PROBLEM REQUIREMENTS: In this exercise, every entry below is to be reproduced word for word.

==*==

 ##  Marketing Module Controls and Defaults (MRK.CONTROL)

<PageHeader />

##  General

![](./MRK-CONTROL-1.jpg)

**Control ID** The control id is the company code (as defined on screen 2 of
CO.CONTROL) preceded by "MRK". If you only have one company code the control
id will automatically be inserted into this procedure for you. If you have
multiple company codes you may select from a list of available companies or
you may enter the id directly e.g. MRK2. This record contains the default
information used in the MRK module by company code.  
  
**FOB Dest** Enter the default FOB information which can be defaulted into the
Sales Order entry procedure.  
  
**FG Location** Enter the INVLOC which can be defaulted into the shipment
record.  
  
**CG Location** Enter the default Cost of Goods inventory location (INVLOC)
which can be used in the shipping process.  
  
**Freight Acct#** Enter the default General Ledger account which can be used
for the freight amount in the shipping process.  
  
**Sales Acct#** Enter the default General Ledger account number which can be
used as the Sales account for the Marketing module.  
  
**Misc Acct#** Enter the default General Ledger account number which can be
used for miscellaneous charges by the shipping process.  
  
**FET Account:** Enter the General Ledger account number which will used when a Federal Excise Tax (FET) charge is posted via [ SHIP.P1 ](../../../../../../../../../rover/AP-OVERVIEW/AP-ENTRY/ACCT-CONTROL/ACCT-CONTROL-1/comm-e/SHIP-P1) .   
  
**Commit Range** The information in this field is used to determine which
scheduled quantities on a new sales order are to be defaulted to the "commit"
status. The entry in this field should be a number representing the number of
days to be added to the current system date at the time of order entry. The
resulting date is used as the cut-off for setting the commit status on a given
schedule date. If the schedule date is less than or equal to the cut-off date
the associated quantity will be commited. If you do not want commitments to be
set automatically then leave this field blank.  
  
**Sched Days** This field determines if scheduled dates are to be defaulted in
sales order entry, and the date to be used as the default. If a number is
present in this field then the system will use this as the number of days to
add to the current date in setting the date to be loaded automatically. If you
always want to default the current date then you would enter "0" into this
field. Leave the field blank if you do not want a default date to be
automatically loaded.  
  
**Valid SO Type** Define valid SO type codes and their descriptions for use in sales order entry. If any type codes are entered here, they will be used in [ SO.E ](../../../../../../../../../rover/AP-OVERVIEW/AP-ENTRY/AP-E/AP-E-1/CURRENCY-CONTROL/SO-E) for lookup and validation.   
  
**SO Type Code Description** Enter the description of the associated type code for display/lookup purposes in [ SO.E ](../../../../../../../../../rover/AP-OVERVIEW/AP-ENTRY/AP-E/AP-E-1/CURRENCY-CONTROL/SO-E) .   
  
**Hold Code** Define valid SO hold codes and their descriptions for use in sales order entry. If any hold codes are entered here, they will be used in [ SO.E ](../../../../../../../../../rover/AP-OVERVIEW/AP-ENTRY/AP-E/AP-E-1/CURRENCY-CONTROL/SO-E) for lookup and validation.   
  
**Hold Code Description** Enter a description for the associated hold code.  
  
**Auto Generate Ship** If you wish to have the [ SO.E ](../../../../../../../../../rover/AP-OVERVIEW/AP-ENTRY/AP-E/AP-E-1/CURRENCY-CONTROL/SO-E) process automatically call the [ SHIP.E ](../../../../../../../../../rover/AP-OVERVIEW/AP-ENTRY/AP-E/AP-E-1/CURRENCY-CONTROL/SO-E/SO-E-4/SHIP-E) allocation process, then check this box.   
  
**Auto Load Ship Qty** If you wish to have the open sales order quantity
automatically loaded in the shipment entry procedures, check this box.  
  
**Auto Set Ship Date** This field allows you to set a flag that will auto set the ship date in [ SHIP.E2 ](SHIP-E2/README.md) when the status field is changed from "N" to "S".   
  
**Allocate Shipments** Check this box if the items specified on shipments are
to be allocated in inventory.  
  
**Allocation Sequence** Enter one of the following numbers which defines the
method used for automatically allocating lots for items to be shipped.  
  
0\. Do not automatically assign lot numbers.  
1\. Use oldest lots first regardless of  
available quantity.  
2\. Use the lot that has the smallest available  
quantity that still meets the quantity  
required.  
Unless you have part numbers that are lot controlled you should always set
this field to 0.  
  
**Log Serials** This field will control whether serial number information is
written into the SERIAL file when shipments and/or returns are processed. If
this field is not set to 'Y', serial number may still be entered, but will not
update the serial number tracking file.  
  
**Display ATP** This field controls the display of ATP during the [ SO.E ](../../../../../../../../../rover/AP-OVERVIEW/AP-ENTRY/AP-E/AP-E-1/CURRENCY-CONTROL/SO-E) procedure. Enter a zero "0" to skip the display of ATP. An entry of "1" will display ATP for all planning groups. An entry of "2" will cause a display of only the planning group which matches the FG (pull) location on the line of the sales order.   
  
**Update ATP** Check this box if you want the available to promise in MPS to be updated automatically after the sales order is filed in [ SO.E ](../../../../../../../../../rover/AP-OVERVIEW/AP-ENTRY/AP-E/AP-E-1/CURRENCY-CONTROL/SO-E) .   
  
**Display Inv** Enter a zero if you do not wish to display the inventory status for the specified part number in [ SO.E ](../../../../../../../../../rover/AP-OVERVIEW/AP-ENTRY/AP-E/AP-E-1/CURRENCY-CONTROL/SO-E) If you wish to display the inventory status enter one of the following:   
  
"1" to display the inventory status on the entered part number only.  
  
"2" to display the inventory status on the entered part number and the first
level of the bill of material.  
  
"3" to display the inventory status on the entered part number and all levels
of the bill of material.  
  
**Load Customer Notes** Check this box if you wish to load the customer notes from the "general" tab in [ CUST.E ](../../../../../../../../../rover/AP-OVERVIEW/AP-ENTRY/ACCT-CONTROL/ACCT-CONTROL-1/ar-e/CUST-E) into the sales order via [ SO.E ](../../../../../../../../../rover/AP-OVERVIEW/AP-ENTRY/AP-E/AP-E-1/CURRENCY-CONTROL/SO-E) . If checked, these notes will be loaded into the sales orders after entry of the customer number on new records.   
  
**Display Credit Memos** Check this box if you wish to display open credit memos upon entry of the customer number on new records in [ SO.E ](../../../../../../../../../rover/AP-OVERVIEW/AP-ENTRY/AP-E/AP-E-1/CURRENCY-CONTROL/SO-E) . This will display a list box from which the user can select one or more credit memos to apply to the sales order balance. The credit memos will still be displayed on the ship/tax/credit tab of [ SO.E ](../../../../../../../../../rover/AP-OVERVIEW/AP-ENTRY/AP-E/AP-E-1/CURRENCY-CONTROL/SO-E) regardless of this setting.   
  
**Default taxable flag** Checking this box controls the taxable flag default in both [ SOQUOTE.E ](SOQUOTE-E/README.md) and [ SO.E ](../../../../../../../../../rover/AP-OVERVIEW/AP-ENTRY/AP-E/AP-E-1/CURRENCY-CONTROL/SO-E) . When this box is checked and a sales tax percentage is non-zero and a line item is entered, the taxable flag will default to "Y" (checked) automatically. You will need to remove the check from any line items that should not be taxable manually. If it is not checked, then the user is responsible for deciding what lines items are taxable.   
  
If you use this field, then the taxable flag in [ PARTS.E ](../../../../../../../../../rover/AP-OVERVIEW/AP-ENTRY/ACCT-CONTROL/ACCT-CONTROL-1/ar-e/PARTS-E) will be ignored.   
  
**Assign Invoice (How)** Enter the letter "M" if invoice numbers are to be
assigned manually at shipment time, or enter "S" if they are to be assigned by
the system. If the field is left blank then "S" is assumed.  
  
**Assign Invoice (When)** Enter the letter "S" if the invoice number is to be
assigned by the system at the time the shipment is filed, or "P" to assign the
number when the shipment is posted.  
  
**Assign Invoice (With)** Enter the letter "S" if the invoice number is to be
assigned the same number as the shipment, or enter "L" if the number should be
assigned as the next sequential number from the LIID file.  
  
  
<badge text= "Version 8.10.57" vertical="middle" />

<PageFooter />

==*==

WRITTEN ANSWER:
 ##  Marketing Module Controls and Defaults (MRK.CONTROL)

<PageHeader />

##  General

![](./MRK-CONTROL-1.jpg)

**Control ID** The control id is the company code (as defined on screen 2 of
CO.CONTROL) preceded by "MRK". If you only have one company code the control
id will automatically be inserted into this procedure for you. If you have
multiple company codes you may select from a list of available companies or
you may enter the id directly e.g. MRK2. This record contains the default
information used in the MRK module by company code.  
  
**FOB Dest** Enter the default FOB information which can be defaulted into the
Sales Order entry procedure.  
  
**FG Location** Enter the INVLOC which can be defaulted into the shipment
record.  
  
**CG Location** Enter the default Cost of Goods inventory location (INVLOC)
which can be used in the shipping process.  
  
**Freight Acct#** Enter the default General Ledger account which can be used
for the freight amount in the shipping process.  
  
**Sales Acct#** Enter the default General Ledger account number which can be
used as the Sales account for the Marketing module.  
  
**Misc Acct#** Enter the default General Ledger account number which can be
used for miscellaneous charges by the shipping process.  
  
**FET Account:** Enter the General Ledger account number which will used when a Federal Excise Tax (FET) charge is posted via [ SHIP.P1 ](../../../../../../../../../rover/AP-OVERVIEW/AP-ENTRY/ACCT-CONTROL/ACCT-CONTROL-1/comm-e/SHIP-P1) .   
  
**Commit Range** The information in this field is used to determine which
scheduled quantities on a new sales order are to be defaulted to the "commit"
status. The entry in this field should be a number representing the number of
days to be added to the current system date at the time of order entry. The
resulting date is used as the cut-off for setting the commit status on a given
schedule date. If the schedule date is less than or equal to the cut-off date
the associated quantity will be commited. If you do not want commitments to be
set automatically then leave this field blank.  
  
**Sched Days** This field determines if scheduled dates are to be defaulted in
sales order entry, and the date to be used as the default. If a number is
present in this field then the system will use this as the number of days to
add to the current date in setting the date to be loaded automatically. If you
always want to default the current date then you would enter "0" into this
field. Leave the field blank if you do not want a default date to be
automatically loaded.  
  
**Valid SO Type** Define valid SO type codes and their descriptions for use in sales order entry. If any type codes are entered here, they will be used in [ SO.E ](../../../../../../../../../rover/AP-OVERVIEW/AP-ENTRY/AP-E/AP-E-1/CURRENCY-CONTROL/SO-E) for lookup and validation.   
  
**SO Type Code Description** Enter the description of the associated type code for display/lookup purposes in [ SO.E ](../../../../../../../../../rover/AP-OVERVIEW/AP-ENTRY/AP-E/AP-E-1/CURRENCY-CONTROL/SO-E) .   
  
**Hold Code** Define valid SO hold codes and their descriptions for use in sales order entry. If any hold codes are entered here, they will be used in [ SO.E ](../../../../../../../../../rover/AP-OVERVIEW/AP-ENTRY/AP-E/AP-E-1/CURRENCY-CONTROL/SO-E) for lookup and validation.   
  
**Hold Code Description** Enter a description for the associated hold code.  
  
**Auto Generate Ship** If you wish to have the [ SO.E ](../../../../../../../../../rover/AP-OVERVIEW/AP-ENTRY/AP-E/AP-E-1/CURRENCY-CONTROL/SO-E) process automatically call the [ SHIP.E ](../../../../../../../../../rover/AP-OVERVIEW/AP-ENTRY/AP-E/AP-E-1/CURRENCY-CONTROL/SO-E/SO-E-4/SHIP-E) allocation process, then check this box.   
  
**Auto Load Ship Qty** If you wish to have the open sales order quantity
automatically loaded in the shipment entry procedures, check this box.  
  
**Auto Set Ship Date** This field allows you to set a flag that will auto set the ship date in [ SHIP.E2 ](SHIP-E2/README.md) when the status field is changed from "N" to "S".   
  
**Allocate Shipments** Check this box if the items specified on shipments are
to be allocated in inventory.  
  
**Allocation Sequence** Enter one of the following numbers which defines the
method used for automatically allocating lots for items to be shipped.  
  
0\. Do not automatically assign lot numbers.  
1\. Use oldest lots first regardless of  
available quantity.  
2\. Use the lot that has the smallest available  
quantity that still meets the quantity  
required.  
Unless you have part numbers that are lot controlled you should always set
this field to 0.  
  
**Log Serials** This field will control whether serial number information is
written into the SERIAL file when shipments and/or returns are processed. If
this field is not set to 'Y', serial number may still be entered, but will not
update the serial number tracking file.  
  
**Display ATP** This field controls the display of ATP during the [ SO.E ](../../../../../../../../../rover/AP-OVERVIEW/AP-ENTRY/AP-E/AP-E-1/CURRENCY-CONTROL/SO-E) procedure. Enter a zero "0" to skip the display of ATP. An entry of "1" will display ATP for all planning groups. An entry of "2" will cause a display of only the planning group which matches the FG (pull) location on the line of the sales order.   
  
**Update ATP** Check this box if you want the available to promise in MPS to be updated automatically after the sales order is filed in [ SO.E ](../../../../../../../../../rover/AP-OVERVIEW/AP-ENTRY/AP-E/AP-E-1/CURRENCY-CONTROL/SO-E) .   
  
**Display Inv** Enter a zero if you do not wish to display the inventory status for the specified part number in [ SO.E ](../../../../../../../../../rover/AP-OVERVIEW/AP-ENTRY/AP-E/AP-E-1/CURRENCY-CONTROL/SO-E) If you wish to display the inventory status enter one of the following:   
  
"1" to display the inventory status on the entered part number only.  
  
"2" to display the inventory status on the entered part number and the first
level of the bill of material.  
  
"3" to display the inventory status on the entered part number and all levels
of the bill of material.  
  
**Load Customer Notes** Check this box if you wish to load the customer notes from the "general" tab in [ CUST.E ](../../../../../../../../../rover/AP-OVERVIEW/AP-ENTRY/ACCT-CONTROL/ACCT-CONTROL-1/ar-e/CUST-E) into the sales order via [ SO.E ](../../../../../../../../../rover/AP-OVERVIEW/AP-ENTRY/AP-E/AP-E-1/CURRENCY-CONTROL/SO-E) . If checked, these notes will be loaded into the sales orders after entry of the customer number on new records.   
  
**Display Credit Memos** Check this box if you wish to display open credit memos upon entry of the customer number on new records in [ SO.E ](../../../../../../../../../rover/AP-OVERVIEW/AP-ENTRY/AP-E/AP-E-1/CURRENCY-CONTROL/SO-E) . This will display a list box from which the user can select one or more credit memos to apply to the sales order balance. The credit memos will still be displayed on the ship/tax/credit tab of [ SO.E ](../../../../../../../../../rover/AP-OVERVIEW/AP-ENTRY/AP-E/AP-E-1/CURRENCY-CONTROL/SO-E) regardless of this setting.   
  
**Default taxable flag** Checking this box controls the taxable flag default in both [ SOQUOTE.E ](SOQUOTE-E/README.md) and [ SO.E ](../../../../../../../../../rover/AP-OVERVIEW/AP-ENTRY/AP-E/AP-E-1/CURRENCY-CONTROL/SO-E) . When this box is checked and a sales tax percentage is non-zero and a line item is entered, the taxable flag will default to "Y" (checked) automatically. You will need to remove the check from any line items that should not be taxable manually. If it is not checked, then the user is responsible for deciding what lines items are taxable.   
  
If you use this field, then the taxable flag in [ PARTS.E ](../../../../../../../../../rover/AP-OVERVIEW/AP-ENTRY/ACCT-CONTROL/ACCT-CONTROL-1/ar-e/PARTS-E) will be ignored.   
  
**Assign Invoice (How)** Enter the letter "M" if invoice numbers are to be
assigned manually at shipment time, or enter "S" if they are to be assigned by
the system. If the field is left blank then "S" is assumed.  
  
**Assign Invoice (When)** Enter the letter "S" if the invoice number is to be
assigned by the system at the time the shipment is filed, or "P" to assign the
number when the shipment is posted.  
  
**Assign Invoice (With)** Enter the letter "S" if the invoice number is to be
assigned the same number as the shipment, or enter "L" if the number should be
assigned as the next sequential number from the LIID file.  
  
  
<badge text= "Version 8.10.57" vertical="middle" />

<PageFooter />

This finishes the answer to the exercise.